De examens staan weer voor de deur. Dit halfjaarlijks terugkerende fenomeen kenmerkt zich niet alleen door een toenemend stressniveau bij studenten, maar ook door de overvolle universiteitsbibliotheken. In Gent en Leuven kan men erover meepraten. Hoe zit het eigenlijk met hun bibliothecaire dienstverlening in vergelijking met UAntwerpen? Is onze universiteitsbibliotheek een voorbeeld voor de andere twee, of kan onze universiteitsbibliotheek nog veel leren van de boekerijen van de naburige universiteiten? dwars zou dwars niet zijn als we deze kwestie op het stapeltje 'onbeantwoorde vragen' zouden laten liggen.
‘De klant is koning’ en zo werkt het ook bij de universiteitsbibliotheken. Meer en meer spitsen ze hun dienstverlening toe op de studenten. De tijden dat de professoren nog in de boekerijen kwamen, zijn allang vervlogen. “Die zien we amper nog in de bibliotheek. Professoren kwamen vroeger (tot aan de jaren 90) iedere week langs om de tijdschriften te bekijken voor hun vakgebied”, weet Trudi Noordermeer, hoofdbibliothecaris van UAntwerpen, ons te vertellen. Proffen laten hun gezicht steeds minder zien in de bib, omdat ze zich liever/noodgedwongen op het wereldwijde web begeven. Tegelijkertijd zijn er steeds meer studenten die als mieren naar de universitaire bibliotheek trekken. “In 2007 hadden we 470.000 bezoeken per jaar en in 2013 waren dat er meer dan een miljoen.” Meer dan een verdubbeling in zes jaar tijd dus.
Je zou je kunnen afvragen wat de oorzaak is van een dergelijke toename. Dr. Hendrik Defoort, collectiebeheerder van UGent, geeft het antwoord. “Studenten blokken alsmaar meer in groep, dat is in alle steden zo.” In Gent werkt men intensief samen met de stad om voor zoveel mogelijk studenten een studieplek te garanderen tijdens de blokperiode. “Samen met de stad wordt er een lijst opgesteld met openbare studieplekken. Zo gaat het al drie jaar, en eigenlijk loopt dat heel goed.”

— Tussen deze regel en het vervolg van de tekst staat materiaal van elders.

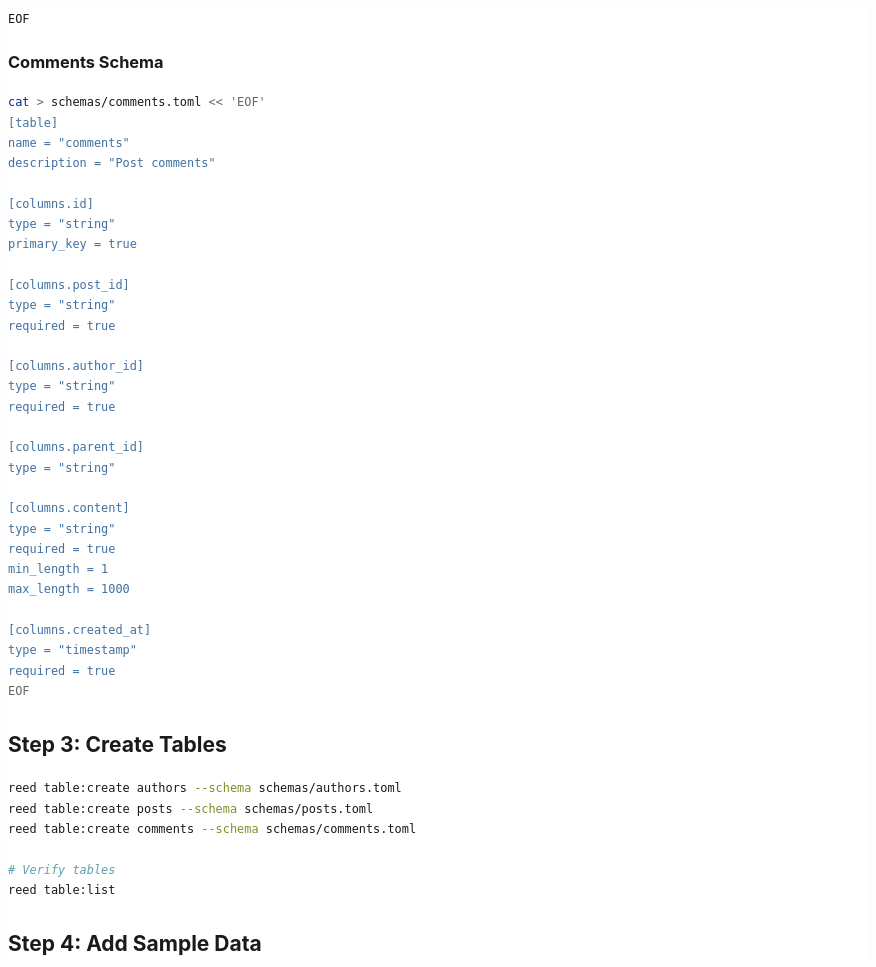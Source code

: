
 ```bash
EOF
```

### Comments Schema

```bash
cat > schemas/comments.toml << 'EOF'
[table]
name = "comments"
description = "Post comments"

[columns.id]
type = "string"
primary_key = true

[columns.post_id]
type = "string"
required = true

[columns.author_id]
type = "string"
required = true

[columns.parent_id]
type = "string"

[columns.content]
type = "string"
required = true
min_length = 1
max_length = 1000

[columns.created_at]
type = "timestamp"
required = true
EOF
```

## Step 3: Create Tables

```bash
reed table:create authors --schema schemas/authors.toml
reed table:create posts --schema schemas/posts.toml
reed table:create comments --schema schemas/comments.toml

# Verify tables
reed table:list
```

## Step 4: Add Sample Data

Gelukkig kennen we met STUDY360 van GATE15 eenzelfde initiatief in Antwerpen. Gelukkig, want het beeld dat mevrouw Noordermeer ons schetst, doet spontaan onze pupillen vergroten. “Ik heb meegemaakt dat hier 500 studenten voor de deur stonden, om kwart voor acht ’s morgens. Dan gingen die deuren open en kwamen ze van twee kanten. Ze moesten allemaal door die poortjes. Ik dacht echt: ‘Er gaan gewonden vallen, mensen worden vertrappeld!’ Ik heb toen maatregelen moeten treffen.” Studenten van andere instituten zijn sindsdien niet meer welkom tijdens de blokperiodes. Impopulair, maar het was nodig.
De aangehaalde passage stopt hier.